**Assigned task**
Pick every line out of the entries below that holds the string "GuzzleHttp", and report them.

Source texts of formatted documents
* * * * *

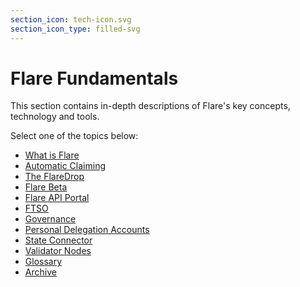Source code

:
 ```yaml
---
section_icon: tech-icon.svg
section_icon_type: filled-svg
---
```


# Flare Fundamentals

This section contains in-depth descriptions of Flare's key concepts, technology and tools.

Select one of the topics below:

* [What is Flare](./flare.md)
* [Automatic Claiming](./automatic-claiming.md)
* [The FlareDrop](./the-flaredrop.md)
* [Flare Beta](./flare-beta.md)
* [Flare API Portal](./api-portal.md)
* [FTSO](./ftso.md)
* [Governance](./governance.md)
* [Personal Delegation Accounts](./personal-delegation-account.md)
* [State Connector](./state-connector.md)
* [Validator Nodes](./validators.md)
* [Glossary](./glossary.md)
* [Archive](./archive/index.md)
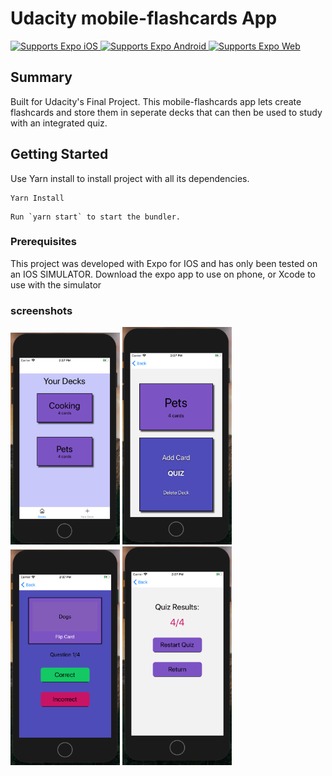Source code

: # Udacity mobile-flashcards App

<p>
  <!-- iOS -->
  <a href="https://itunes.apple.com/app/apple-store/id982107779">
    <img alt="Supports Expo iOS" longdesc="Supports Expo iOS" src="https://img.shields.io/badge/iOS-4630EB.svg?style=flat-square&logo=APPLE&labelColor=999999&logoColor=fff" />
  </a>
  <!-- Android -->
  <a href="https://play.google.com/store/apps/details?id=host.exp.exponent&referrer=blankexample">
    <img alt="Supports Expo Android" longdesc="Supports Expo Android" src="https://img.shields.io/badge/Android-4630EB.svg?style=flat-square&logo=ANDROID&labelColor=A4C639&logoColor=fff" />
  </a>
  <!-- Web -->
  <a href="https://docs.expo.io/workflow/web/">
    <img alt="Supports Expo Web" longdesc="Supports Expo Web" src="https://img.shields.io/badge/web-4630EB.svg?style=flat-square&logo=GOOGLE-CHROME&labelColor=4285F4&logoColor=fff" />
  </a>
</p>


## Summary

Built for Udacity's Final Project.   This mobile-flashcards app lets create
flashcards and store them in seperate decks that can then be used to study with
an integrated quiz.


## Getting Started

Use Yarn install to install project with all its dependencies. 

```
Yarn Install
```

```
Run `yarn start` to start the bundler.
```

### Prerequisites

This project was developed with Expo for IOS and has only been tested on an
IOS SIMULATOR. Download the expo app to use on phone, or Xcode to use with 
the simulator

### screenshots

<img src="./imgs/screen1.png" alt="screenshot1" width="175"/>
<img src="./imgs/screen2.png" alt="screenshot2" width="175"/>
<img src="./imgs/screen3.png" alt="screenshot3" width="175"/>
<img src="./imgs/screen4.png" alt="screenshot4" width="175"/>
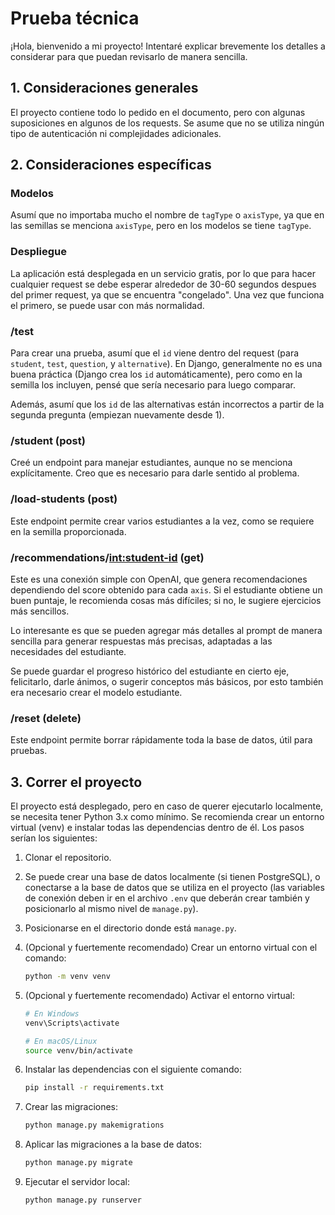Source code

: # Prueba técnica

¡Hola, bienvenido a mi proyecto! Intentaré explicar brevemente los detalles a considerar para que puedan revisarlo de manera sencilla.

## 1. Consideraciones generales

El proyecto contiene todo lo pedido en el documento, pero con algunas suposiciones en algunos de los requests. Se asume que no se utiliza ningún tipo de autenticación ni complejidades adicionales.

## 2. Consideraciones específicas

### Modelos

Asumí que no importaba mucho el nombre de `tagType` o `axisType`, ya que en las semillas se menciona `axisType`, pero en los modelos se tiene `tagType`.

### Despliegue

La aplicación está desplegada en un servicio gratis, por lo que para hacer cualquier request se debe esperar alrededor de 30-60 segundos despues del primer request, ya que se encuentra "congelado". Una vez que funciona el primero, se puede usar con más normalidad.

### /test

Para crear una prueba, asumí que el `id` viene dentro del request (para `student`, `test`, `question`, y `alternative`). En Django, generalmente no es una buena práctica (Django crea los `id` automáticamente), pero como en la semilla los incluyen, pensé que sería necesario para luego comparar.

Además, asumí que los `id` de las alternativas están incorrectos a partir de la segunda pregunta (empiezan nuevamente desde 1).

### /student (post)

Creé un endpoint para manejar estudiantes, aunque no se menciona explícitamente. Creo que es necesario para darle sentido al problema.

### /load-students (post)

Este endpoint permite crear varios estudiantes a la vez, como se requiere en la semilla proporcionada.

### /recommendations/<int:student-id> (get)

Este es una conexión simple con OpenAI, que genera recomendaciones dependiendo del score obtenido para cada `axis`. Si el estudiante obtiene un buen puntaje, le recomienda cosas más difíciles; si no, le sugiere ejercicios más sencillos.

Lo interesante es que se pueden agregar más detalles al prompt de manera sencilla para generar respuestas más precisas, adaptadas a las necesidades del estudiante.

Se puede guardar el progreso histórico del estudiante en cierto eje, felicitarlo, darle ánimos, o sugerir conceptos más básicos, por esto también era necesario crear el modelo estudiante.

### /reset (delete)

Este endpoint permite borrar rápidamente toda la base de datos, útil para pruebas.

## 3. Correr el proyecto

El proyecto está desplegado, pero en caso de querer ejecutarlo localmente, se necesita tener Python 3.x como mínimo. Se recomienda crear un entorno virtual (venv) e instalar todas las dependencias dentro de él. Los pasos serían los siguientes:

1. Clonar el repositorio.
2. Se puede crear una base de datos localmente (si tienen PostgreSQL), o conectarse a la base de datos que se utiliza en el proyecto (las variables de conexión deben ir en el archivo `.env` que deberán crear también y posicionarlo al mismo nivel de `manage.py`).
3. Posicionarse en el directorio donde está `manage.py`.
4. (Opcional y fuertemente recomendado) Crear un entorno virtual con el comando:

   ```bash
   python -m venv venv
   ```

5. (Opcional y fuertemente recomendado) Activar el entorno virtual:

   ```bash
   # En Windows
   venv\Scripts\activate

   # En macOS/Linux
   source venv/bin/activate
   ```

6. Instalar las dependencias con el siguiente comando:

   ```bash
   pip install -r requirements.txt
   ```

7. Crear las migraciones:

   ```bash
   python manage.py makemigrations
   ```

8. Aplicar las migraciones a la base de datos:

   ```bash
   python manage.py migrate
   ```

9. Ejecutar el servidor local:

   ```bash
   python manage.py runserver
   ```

* * * * *

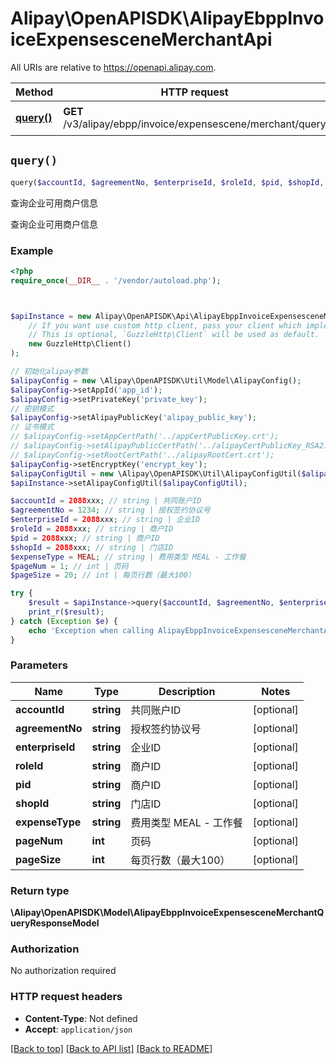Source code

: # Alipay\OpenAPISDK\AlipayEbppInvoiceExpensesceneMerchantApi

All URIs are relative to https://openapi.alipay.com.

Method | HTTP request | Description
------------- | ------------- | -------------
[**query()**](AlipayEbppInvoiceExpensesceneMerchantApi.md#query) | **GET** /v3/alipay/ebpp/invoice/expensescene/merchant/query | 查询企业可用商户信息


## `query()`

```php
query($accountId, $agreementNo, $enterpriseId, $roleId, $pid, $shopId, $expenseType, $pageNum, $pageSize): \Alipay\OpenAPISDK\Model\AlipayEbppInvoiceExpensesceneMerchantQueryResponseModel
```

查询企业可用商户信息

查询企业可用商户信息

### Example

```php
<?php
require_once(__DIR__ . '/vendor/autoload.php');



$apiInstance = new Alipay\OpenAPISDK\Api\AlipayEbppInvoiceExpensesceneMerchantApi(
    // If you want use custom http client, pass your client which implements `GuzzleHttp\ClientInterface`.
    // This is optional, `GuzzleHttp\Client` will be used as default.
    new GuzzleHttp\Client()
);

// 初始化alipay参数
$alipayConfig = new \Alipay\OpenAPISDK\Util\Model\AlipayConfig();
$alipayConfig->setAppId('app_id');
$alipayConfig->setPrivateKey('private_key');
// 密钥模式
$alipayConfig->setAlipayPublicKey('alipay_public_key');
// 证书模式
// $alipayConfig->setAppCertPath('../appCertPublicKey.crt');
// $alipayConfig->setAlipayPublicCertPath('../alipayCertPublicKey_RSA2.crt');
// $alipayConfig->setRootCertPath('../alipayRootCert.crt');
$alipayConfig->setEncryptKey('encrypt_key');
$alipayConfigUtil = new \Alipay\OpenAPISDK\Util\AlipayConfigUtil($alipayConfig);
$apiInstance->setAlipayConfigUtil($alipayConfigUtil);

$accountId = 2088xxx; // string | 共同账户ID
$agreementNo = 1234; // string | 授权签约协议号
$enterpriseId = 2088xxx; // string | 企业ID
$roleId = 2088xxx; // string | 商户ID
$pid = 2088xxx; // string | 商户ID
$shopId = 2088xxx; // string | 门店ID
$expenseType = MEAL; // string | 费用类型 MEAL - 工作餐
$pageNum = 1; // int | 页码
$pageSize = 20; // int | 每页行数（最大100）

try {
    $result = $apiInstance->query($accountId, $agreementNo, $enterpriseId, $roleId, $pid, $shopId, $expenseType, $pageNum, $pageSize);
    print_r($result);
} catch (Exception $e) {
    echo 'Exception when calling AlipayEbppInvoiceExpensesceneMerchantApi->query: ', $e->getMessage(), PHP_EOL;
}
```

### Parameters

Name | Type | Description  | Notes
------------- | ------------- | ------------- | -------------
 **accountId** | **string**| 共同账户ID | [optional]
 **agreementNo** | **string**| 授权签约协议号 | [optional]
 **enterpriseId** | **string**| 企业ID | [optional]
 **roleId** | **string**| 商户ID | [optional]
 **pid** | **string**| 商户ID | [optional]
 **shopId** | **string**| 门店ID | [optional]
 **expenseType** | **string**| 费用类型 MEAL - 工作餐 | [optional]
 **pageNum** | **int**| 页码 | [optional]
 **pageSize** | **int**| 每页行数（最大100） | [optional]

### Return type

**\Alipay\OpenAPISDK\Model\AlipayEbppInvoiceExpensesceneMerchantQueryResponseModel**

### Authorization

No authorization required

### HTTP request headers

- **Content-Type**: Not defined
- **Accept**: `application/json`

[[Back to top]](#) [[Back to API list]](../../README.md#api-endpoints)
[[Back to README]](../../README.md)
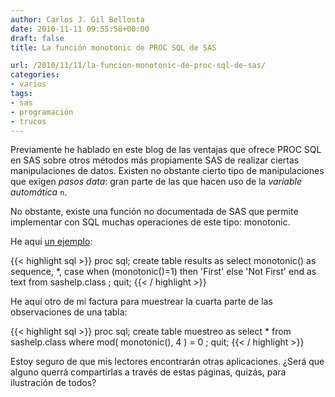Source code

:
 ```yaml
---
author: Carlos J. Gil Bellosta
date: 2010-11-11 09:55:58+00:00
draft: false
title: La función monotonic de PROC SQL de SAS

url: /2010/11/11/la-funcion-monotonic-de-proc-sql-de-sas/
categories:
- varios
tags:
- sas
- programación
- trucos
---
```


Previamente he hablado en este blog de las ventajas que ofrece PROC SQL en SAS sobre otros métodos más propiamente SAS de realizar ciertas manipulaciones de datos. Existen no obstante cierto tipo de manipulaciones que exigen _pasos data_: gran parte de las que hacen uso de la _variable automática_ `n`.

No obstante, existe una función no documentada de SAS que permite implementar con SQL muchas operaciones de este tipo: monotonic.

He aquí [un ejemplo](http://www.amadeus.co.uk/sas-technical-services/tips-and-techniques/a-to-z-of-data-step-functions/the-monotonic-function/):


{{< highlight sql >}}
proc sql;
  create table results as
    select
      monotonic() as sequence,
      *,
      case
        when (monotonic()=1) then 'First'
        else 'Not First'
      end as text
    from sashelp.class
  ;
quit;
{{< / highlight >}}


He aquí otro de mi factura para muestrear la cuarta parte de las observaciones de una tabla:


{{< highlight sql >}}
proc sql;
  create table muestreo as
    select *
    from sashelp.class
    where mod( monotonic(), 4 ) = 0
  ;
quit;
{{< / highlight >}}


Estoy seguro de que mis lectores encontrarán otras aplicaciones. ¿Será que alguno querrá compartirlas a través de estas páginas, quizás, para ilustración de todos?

* * * * *

**Answer for this exercise**
    // If you want use custom http client, pass your client which implements `GuzzleHttp\ClientInterface`.
    // This is optional, `GuzzleHttp\Client` will be used as default.
    new GuzzleHttp\Client()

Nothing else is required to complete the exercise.